I’m Melissa passionate holistic Weight Loss & Lifestyle Empowerment Expert, fitness enthusiast, mindset master and forever fashionista among other things…. I’m here to help you combine fitness + food + mindset + fashion to create a deeply nourishing, empowering lifestyle that helps you lose the weight for good, and feel absolutely fabulous.
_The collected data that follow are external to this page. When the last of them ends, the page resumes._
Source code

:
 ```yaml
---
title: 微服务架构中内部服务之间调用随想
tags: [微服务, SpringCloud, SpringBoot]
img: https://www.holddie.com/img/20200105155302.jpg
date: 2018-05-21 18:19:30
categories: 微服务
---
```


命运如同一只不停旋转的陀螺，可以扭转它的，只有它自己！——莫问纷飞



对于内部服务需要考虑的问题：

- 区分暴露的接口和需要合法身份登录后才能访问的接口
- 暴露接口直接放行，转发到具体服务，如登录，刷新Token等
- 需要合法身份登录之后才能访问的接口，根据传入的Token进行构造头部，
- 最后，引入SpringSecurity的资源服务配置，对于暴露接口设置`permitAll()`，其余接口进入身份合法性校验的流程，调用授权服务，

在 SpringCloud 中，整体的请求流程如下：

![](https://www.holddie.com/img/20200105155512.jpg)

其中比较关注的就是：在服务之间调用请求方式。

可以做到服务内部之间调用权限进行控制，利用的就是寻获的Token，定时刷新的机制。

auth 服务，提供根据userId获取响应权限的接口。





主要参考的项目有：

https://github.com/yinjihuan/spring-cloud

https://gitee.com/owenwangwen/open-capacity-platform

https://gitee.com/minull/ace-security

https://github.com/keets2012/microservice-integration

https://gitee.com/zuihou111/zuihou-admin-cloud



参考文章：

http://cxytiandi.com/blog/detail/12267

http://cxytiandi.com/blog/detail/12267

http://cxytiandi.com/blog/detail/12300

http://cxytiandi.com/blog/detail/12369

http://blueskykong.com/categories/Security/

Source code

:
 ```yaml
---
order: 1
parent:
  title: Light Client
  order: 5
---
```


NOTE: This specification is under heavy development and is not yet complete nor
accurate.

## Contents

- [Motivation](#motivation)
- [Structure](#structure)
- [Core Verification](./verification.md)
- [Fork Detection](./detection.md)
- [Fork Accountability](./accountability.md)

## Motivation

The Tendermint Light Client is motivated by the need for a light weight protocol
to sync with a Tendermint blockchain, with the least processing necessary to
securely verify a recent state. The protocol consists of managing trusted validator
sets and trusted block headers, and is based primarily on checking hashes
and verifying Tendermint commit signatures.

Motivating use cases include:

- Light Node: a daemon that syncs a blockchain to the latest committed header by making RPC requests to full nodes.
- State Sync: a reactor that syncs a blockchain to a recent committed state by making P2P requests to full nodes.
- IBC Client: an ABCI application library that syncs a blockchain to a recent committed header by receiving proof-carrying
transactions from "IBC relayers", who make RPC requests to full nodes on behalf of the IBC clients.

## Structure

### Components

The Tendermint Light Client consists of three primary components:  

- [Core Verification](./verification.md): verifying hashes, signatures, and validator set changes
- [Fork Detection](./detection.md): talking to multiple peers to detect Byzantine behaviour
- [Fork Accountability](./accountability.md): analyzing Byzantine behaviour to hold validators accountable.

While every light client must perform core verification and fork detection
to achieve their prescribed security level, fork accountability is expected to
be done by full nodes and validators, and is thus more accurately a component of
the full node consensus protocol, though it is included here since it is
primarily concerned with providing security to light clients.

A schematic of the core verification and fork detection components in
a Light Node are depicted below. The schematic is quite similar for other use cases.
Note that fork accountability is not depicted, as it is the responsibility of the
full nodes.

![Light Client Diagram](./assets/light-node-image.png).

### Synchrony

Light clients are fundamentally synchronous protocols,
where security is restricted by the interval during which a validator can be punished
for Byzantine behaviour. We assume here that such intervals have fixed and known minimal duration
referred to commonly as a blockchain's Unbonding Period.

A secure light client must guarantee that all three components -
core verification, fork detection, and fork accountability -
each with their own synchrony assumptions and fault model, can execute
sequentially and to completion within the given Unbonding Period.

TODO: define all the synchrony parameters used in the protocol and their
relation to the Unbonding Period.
Sound good to you? Read on, gorgeous!
I’m on a mission to inspire women of all sizes to break free from yoyo dieting and deprivation, and love themselves more than ever. Because when that happens – the weight slips off easily, your confidence skyrockets, and a blissed out transformation unfolds all by itself.
I also teach women how to outwardly express how fantastic they feel inside, by reconnecting them with themselves and their personal style in a way that says to the world: “I’m here, I feel amazing, and I’m living beautifully.”
If you’re ready let’s shift your mindset. It’s time to move away from “wanting and dreaming”, and into a place of “having and believing”. No matter what you’re struggling with: excess weight, emotional eating, getting your ideal body, or dressing for your body type – I’m just the girl you’re looking for.
Why? Because I’ve walked this path. I’ve fought this battle. And I’m here to tell you how beautiful and incredible it feels on the other side – the other side that’s waiting for you.
THIS IS MY STORY
How old were you the first time you believed: “There’s something wrong with my body.” I was 10. I scribbled down in my diary: “I need to lose 10 pounds.” It’s the first memory I have of feeling ugly, and less worthy than my slimmer peers. And it didn’t fade away with age, either. Through my preteen and teen years, selfcriticism, insecurity, and poor body image spilled into every area of my life.
Every time I didn’t get the part in a school play, or the grade I wanted, or a cute boy didn’t like me, I sunk further back into that unworthy feeling. I blamed it all on my weight. I assumed everyone around me was judging me, and whispering under their breaths about my extra pounds and big thighs.
My insecurities were like a wall, separating me from the best parts of being young: new adventures, romantic relationships, and the pursuit of my dreams. I was stuck staying small.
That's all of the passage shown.